New sitcoms are bringing viewers back to NBC

by Ian Stephenson, Sports Editor

The cast of Superstore outside Cloud 9, where the show takes place (Credit: Wikimedia Commons)

Just five years ago, NBC had one of the best lineups on television, with Thursday nights consisting of 30 Rock, followed by The Office, and then Parks and Recreation. These were some of the most popular sitcoms on television, with well-established names, such as Tina Fey, Alec Baldwin, Tracy Morgan, Steve Carrell, and Amy Poehler in the lead roles. However, in 2013, both 30 Rock and The Office ended, while Parks and Rec was moved to Tuesdays for its final season in 2015. This took primetime comedy away from NBC for about ten months, leaving the top sitcoms on television as Modern Family and Black-ish on ABC, and The Big Bang Theory on CBS. However, that changed when Superstore premiered in November 2015. The first season, which consisted of 11 episodes running from November to February averaged just under 6.6 million viewers per episode, more than any season of Parks and Rec and all but one season of 30 Rock. The series is produced and created by Justin Spitzer, a former writer for The Office , and the two shows have drawn comparisons.
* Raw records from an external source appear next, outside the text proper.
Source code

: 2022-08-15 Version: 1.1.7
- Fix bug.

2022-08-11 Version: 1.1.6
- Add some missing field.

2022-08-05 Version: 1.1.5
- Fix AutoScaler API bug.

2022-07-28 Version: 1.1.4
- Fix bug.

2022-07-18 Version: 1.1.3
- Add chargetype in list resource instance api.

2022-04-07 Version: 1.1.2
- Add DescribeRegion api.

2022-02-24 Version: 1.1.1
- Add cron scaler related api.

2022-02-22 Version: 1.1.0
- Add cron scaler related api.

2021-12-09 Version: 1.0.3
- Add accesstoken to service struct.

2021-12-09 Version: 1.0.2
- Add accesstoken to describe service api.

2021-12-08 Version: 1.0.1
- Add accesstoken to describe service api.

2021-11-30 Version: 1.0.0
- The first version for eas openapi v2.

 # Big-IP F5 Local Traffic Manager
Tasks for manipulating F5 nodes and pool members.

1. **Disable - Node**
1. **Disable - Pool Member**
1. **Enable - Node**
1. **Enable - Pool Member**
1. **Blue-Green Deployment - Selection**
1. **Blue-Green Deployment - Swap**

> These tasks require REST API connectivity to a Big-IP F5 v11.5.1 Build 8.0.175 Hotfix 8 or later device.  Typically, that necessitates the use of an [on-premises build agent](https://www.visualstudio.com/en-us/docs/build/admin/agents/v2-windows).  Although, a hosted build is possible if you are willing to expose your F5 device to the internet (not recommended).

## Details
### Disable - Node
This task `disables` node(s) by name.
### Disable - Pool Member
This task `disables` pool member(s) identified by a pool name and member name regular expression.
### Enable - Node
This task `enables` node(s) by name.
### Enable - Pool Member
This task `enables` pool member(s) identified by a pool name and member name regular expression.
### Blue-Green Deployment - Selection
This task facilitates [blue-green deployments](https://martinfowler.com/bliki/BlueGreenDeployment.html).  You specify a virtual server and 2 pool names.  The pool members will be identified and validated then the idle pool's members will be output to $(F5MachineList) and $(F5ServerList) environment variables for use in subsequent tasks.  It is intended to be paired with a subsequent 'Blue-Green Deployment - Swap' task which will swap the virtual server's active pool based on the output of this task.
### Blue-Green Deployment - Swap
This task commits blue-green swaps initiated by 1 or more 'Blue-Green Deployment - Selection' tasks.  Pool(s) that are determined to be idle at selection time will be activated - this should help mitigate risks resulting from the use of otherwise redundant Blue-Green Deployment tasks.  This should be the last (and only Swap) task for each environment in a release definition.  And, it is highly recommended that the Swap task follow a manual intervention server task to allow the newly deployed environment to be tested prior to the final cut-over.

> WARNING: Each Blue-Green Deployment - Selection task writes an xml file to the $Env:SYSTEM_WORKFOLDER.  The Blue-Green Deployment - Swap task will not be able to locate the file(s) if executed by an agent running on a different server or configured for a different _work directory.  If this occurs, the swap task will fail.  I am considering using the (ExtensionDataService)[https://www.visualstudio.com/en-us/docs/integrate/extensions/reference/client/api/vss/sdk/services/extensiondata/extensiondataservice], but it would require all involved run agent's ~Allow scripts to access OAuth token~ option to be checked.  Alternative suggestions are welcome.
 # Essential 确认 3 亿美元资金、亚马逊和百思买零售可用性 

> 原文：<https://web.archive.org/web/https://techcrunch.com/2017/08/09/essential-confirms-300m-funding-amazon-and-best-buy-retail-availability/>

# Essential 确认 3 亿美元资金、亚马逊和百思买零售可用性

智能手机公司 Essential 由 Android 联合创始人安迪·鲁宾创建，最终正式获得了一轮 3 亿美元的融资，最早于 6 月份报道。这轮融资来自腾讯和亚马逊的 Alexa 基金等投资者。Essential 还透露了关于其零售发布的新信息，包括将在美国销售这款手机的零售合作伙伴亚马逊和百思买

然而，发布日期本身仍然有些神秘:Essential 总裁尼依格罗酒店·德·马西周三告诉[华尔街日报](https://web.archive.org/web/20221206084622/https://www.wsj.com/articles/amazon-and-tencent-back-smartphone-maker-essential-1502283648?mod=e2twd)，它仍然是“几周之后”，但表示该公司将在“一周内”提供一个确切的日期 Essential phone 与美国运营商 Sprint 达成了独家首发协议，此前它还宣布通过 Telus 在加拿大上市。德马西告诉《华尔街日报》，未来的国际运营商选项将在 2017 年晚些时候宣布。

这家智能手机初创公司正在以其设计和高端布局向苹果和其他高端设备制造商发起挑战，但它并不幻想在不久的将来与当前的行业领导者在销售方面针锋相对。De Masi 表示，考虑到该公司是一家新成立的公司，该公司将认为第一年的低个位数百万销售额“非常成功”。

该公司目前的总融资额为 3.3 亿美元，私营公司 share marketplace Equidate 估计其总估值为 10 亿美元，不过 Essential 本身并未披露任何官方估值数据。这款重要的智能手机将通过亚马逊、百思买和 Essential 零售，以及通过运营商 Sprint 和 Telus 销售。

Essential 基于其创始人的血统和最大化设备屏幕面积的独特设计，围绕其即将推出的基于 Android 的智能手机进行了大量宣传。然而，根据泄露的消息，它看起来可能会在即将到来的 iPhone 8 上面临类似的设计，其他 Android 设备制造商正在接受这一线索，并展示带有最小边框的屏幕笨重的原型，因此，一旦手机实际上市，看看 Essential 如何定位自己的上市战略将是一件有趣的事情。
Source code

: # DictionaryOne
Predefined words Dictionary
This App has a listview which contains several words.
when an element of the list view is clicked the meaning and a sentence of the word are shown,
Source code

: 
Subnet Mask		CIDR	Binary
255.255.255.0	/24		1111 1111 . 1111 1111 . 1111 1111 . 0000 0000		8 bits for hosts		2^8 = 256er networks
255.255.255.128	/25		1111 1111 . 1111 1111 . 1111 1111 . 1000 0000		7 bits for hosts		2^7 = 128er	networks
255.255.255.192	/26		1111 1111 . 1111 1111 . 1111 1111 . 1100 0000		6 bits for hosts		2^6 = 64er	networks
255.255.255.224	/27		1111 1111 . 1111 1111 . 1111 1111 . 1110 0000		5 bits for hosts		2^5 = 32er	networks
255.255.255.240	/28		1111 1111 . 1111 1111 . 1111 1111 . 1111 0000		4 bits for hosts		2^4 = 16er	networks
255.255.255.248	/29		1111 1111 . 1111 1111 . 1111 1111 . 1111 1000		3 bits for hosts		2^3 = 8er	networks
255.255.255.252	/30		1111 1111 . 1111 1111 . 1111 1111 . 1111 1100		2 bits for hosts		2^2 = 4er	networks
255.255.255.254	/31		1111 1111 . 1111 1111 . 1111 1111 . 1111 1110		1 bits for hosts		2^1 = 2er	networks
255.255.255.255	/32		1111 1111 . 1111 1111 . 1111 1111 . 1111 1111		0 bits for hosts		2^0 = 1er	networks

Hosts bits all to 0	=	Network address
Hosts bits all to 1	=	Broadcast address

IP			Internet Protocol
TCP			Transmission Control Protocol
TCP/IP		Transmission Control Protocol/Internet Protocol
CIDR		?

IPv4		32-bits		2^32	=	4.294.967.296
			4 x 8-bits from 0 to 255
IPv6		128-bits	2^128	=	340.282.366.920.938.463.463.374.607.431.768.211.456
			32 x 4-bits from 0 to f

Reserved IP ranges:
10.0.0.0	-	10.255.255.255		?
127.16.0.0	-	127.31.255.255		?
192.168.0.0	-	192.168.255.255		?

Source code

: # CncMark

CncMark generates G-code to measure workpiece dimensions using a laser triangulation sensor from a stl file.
However, it is not just Superstore that has brought the network back to the spotlight. The Good Place, starring Kristen Bell and Ted Danson, and created by Michael Schur, a former executive producer for Parks and Rec and The Office, won a Critics’ Choice Award for most exciting new series. The series has received positive reviews and was renewed for a second season following the end of season one in January. Great News, which was created by 30 Rock writer Tracey Wigfield, and produced by Fey-toncic star, creator, and executive producer of 30 Rock, debuted in April.

However, it hasn’t been all good- Powerless, a sitcom set in the world of DC Comics and starring Vanessa Hudgens, had its final three episodes pulled from the NBC schedule, and its premiere-the most viewed episode- only drew 3.1 million viewers, lower than every episode of The Good Place, with ratings eventually dipping to 1.8 million for episode six before going up slightly for episodes 7-9 before the show was pulled.

For NBC, moving comedy back to Thursday nights has been a mostly successful move so far. “Super Good Thursday,” as it was known in the fall, or “Super Power Thursday” has drawn in many old viewers who previously tuned in to watch The Office, Parks and Rec, and 30 Rock back-to-back-to-back.

However, more than anything else, it was probably bringing old faces behind the scenes to work on the new shows that made the biggest impacts. For Superstore, The Good Place, and Great News, bringing in executive producers who worked on the signature NBC sitcoms of the first decade of the 21st century has proven to be a good move, boosting the network’s ratings, and returning the top sitcoms to the network. In addition, with shows like The Big Bang Theory and Modern Family likely in their final seasons, NBC will soon have a great opportunity to rule the world of sitcoms with Superstore, The Good Place, and Great News soon to be in their primes.